In 1883, the Blues acquired catcher Doc Bushong, and Briody became a backup to Bushong. Briody appeared 33 games as a catcher that year and also made appearances at first, second, and third bases. His batting average declined to .234, and his fielding percentage at catcher was .900 with 171 putouts and 46 assists.

At the start of the 1884 season, Briody resumed his role as Bushong's backup. He appeared in 42 games as catcher and improved his fielding percentage to .922 with 243 putouts and 74 assists. However, his batting average declined markedly to .169.

===Cincinnati Outlaw Reds===
In the middle of the 1884 season, Briody jumped leagues, joining the Cincinnati Outlaw Reds of the Union Association. In 22games for the Outlaw Reds, Briody's batting average nearly doubled—he compiled a .169 average with Cleveland and hit .337 in 89 at bats for Cincinnati.

===St. Louis Maroons===
After his short stint in the Union Association, Briody returned to the National League in 1885, playing for the St. Louis Maroons. He was the Maroons' catcher in 60 games and compiled an .893 fielding percentage with 243 putouts and 83 assists. However, on returning to the National League, Briody's batting average dropped to .195.

===Kansas City Cowboys===
In February 1886, St. Louis returned Briody to league control, and he was claimed by the Kansas City Cowboys the following month. Briody played in 54 games as a catcher for the Cowboys, compiling a .919 fielding percentage with 258 putouts and 95 assists. His batting average increased to .237.

===Detroit Wolverines===
In March 1887, after the Cowboys folded, Briody was again returned to league control where he was claimed by the Detroit Wolverines. The Wolverines had narrowly missed winning the 1886 National League pennant and were loaded with talent, including future Hall of Famers Dan Brouthers, Sam Thompson, and Ned Hanlon. Briody played in 33 games as the team's catcher, serving as the back-up to Charlie Ganzel and Charlie Bennett. Briody was suspended mid-season for drunkenness. The Wolverines won the National League pennant in 1887 and went on to defeat the St. Louis Browns in the 1887 World Series. Briody compiled a .227 batting average for Detroit.

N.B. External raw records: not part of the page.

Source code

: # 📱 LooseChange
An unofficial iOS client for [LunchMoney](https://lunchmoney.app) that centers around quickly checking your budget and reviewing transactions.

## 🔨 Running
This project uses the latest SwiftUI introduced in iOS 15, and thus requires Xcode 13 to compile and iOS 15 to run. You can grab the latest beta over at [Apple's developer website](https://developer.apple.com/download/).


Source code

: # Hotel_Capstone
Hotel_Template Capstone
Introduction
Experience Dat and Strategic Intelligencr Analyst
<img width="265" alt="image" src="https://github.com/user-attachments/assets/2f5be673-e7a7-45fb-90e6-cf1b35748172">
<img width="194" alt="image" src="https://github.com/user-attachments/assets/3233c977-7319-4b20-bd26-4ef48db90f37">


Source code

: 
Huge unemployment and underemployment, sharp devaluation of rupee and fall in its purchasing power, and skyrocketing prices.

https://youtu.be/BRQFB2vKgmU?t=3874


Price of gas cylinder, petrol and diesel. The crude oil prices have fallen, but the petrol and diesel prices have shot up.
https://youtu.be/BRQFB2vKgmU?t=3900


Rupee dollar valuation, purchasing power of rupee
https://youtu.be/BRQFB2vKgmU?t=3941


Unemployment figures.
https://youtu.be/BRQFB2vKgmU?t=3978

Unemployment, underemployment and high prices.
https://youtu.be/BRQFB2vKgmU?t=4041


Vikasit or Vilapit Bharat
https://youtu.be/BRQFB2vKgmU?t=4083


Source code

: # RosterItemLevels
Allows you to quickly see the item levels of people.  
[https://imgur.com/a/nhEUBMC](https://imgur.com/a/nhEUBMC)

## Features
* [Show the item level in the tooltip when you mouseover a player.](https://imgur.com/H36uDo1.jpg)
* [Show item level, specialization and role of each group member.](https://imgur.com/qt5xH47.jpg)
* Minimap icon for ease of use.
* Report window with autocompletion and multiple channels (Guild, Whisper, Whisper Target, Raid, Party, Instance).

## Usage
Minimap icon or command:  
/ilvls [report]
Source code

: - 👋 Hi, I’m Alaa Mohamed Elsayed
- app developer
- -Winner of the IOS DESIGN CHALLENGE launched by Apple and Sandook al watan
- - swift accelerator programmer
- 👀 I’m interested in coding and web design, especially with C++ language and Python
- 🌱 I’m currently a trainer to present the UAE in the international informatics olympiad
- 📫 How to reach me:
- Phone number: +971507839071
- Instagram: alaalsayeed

===Return to Kansas City===
In 1888, Briody played his final season in the major leagues with the Kansas City Cowboys of the American Association. He appeared in only 13 games for the Cowboys in 1888, compiling an .896 fielding percentage and a .208 batting average.

===Career statistics===
In his eight-year major league career, Briody appeared in 323 games and compiled a .228 batting average with 52 doubles, seven triples, three home runs and 115 RBIs. Defensively, he was the catcher in 311 games and compiled a .910 fielding percentage with 1,560 putouts, 506 assists, 204 errors and 31 double plays.

==Later years==
After his playing career was over, Briody returned to Lansinburgh, New York, where he was the Committeeman for the Seventeenth Ward for many years. He also conducted a trucking business, doing work for various companies. He died in 1903 at age 44 of dilation of the heart.